By Camille Heckmann - | Apr 9, 2024

Courtesy photo

Camille Heckmann

He checked off all the boxes. “Green flags” flew from the restaurant to a city park bench in Gallivan Plaza, under a street lamp and a small maple tree. We sat on the bench and continued to chat excitedly about our shared philosophies.

He checked off all the boxes except one: I can’t afford love in this economy, and yet, according to current salary requirements based on inflation trends, I won’t survive on one paycheck. How could my mind derail this lovely moment? Instead of thinking about another date, the American economic climate perilously dangling over a potential infrastructure collapse was all I could think about.

My brain was selfishly spinning and ruining the date. Quick mental math on a park bench at midnight equaled love lost. As a single mom, I am not a “single person,” as I am a multiple of me plus dependents who rely on my production and livelihood.

The pinch is not isolated to single parents: Trending economic actions remain consistent with inflation growth, but no compensatory salary increase has occurred.

There is one thing for sure in this economy: You can’t win being single, but how much better off are you married?

How is the American family thriving in economic turbulence?

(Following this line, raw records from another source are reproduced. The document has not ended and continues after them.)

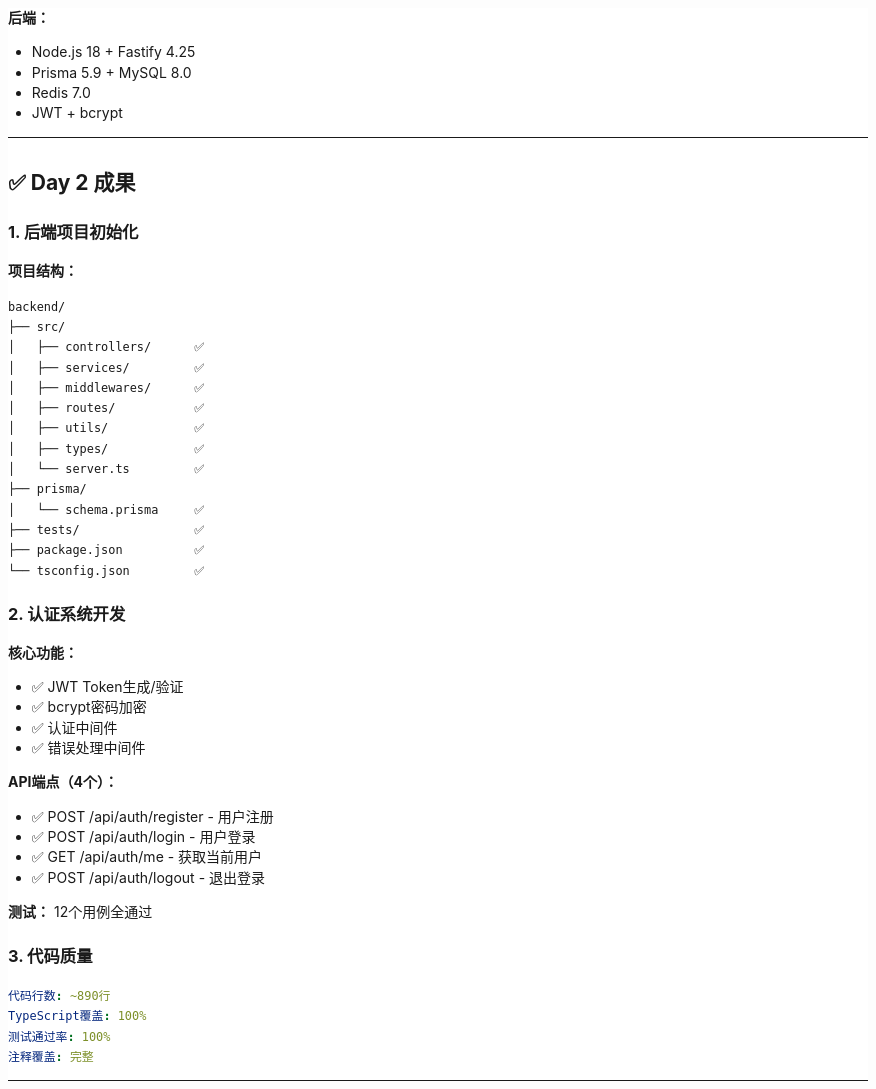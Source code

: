 **后端：**
- Node.js 18 + Fastify 4.25
- Prisma 5.9 + MySQL 8.0
- Redis 7.0
- JWT + bcrypt

---

## ✅ Day 2 成果

### 1. 后端项目初始化

**项目结构：**
```
backend/
├── src/
│   ├── controllers/      ✅
│   ├── services/         ✅
│   ├── middlewares/      ✅
│   ├── routes/           ✅
│   ├── utils/            ✅
│   ├── types/            ✅
│   └── server.ts         ✅
├── prisma/
│   └── schema.prisma     ✅
├── tests/                ✅
├── package.json          ✅
└── tsconfig.json         ✅
```

### 2. 认证系统开发

**核心功能：**
- ✅ JWT Token生成/验证
- ✅ bcrypt密码加密
- ✅ 认证中间件
- ✅ 错误处理中间件

**API端点（4个）：**
- ✅ POST /api/auth/register - 用户注册
- ✅ POST /api/auth/login - 用户登录
- ✅ GET /api/auth/me - 获取当前用户
- ✅ POST /api/auth/logout - 退出登录

**测试：** 12个用例全通过

### 3. 代码质量

```yaml
代码行数: ~890行
TypeScript覆盖: 100%
测试通过率: 100%
注释覆盖: 完整
```

---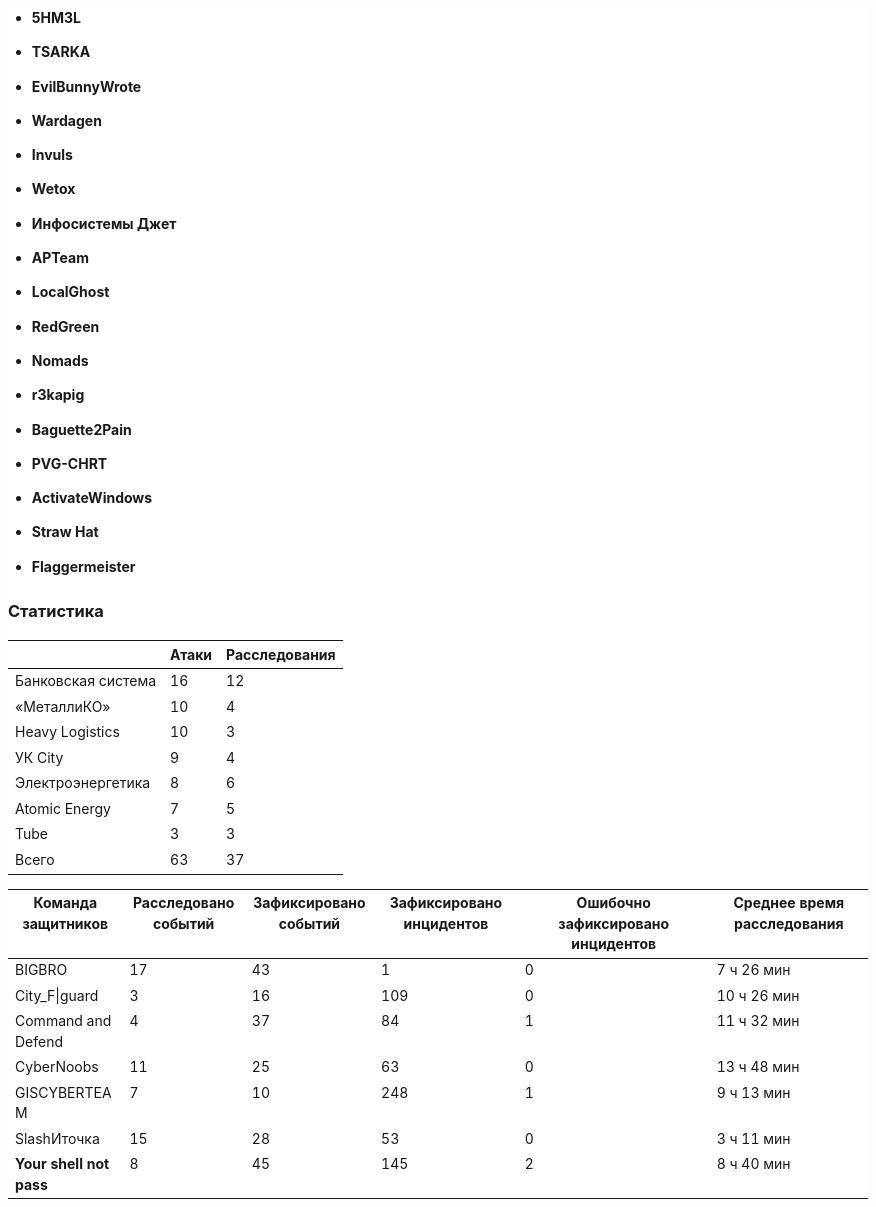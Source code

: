 -   **5HM3L**

-   **TSARKA**

-   **EvilBunnyWrote**

-   **Wardagen**

-   **Invuls**

-   **Wetox**

-   **Инфосистемы Джет**

-   **APTeam**

-   **LocalGhost**

-   **RedGreen**

-   **Nomads**

-   **r3kapig**

-   **Baguette2Pain**

-   **PVG-CHRT**

-   **ActivateWindows**

-   **Straw Hat**

-   **Flaggermeister**

### Статистика

|                    | Атаки | Расследования |
|--------------------|-------|---------------|
| Банковская система | 16    | 12            |
| «МеталлиКО»        | 10    | 4             |
| Heavy Logistics    | 10    | 3             |
| УК City            | 9     | 4             |
| Электроэнергетика  | 8     | 6             |
| Atomic Energy      | 7     | 5             |
| Tube               | 3     | 3             |
| Всего              | 63    | 37            |

| Команда защитников      | **Расследовано событий** | **Зафиксировано событий** | **Зафиксировано инцидентов** | **Ошибочно зафиксировано инцидентов** | **Среднее время расследования** |
|------------|------------|------------|------------|------------|------------|
| BIGBRO                  | 17                       | 43                        | 1                            | 0                                     | 7 ч 26 мин                      |
| City_F\|guard           | 3                        | 16                        | 109                          | 0                                     | 10 ч 26 мин                     |
| Command and Defend      | 4                        | 37                        | 84                           | 1                                     | 11 ч 32 мин                     |
| CyberNoobs              | 11                       | 25                        | 63                           | 0                                     | 13 ч 48 мин                     |
| GISCYBERTEAM            | 7                        | 10                        | 248                          | 1                                     | 9 ч 13 мин                      |
| SlashИточка             | 15                       | 28                        | 53                           | 0                                     | 3 ч 11 мин                      |
| **Your shell not pass** | 8                        | 45                        | 145                          | 2                                     | 8 ч 40 мин                      |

Alex Gailey, lead data reporter at Bankrate, writes about the numbers behind consumer finance and economic trends: “Part of the reason is because wages haven’t kept pace with home prices. According to Bankrate’s calculations, would-be homeowners have to make $110,871 annually to afford a median-priced home ($402,343 per Redfin) in the U.S. That’s almost a 50 percent increase since January 2020, when potential homebuyers only required an annual income of $76,191 to afford a typical home.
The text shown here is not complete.